The NCI report, which wasn’t supposed to be released to the public, provoked another study by Congress—this one to scrutinize the NCI report. That study by the Institute of Medicine and the National Research Council concluded, among other things, “The NCI report presents a comprehensive rationale for assuming that significant thyroid doses were experienced by many in the U.S. population, particularly for the youngest birth cohorts, as a result of the fallout of I[odine]-131 from the nuclear weapons testing program.” (A map showing the reach of fallout is posted at www.downwinders.org/nci.html.)

But that second report hasn’t produced action, either, other than another study by the NAS, leading to rampant suspicions that Congress believes compensation money can be saved by constantly pushing resolution back while downwinders die.

It is certainly true that holding down the number of hearings for the study presents the kind of publicity federal officials loathe—such as the fellow at the Nov. 6 hearing in Boise. Gary Miller, who lives in an area with a high rate of cancers, said sadly, “I apologize I sold milk to all the neighbors.” Milk is one of the most common ways fallout got into the food chain, and the telegenic scene of a troubled man apologizing for selling milk is just the kind of publicity many federal officials prefer to avoid.

Just finding the victims is not easy. While downwinders once got a lot of news coverage, they’re now an old story, rather like the notices stuck up around the West inviting people with radiation-related diseases to call for help. They have been hanging on walls of public agencies and private businesses for so long that they now blend into the background. The Idaho northwinders are at least getting publicity in that state’s media, where it remains a hot issue.

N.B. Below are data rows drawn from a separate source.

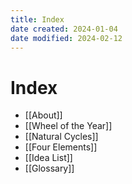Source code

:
 ```yaml
---
title: Index
date created: 2024-01-04
date modified: 2024-02-12
---
```


# Index

- [[About]]
- [[Wheel of the Year]]
- [[Natural Cycles]]
- [[Four Elements]]
- [[Idea List]]
- [[Glossary]]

In much of the West, and particularly in Nevada and Arizona, there is a special problem—terrific population growth and rapid population turnover. Idaho has a relatively stable population compared to other areas. People now living in, say, Indiana or the Carolinas may not relate their current illnesses to their long-ago residence in Nevada.

Downwinders in the original 21 counties are supportive of others who seek to be added to the list of counties."We’ve had JUST US instead of JUSTICE for too long already—JUST US being those of us from the 21 counties now covered!" as Truman writes in an e-mail message.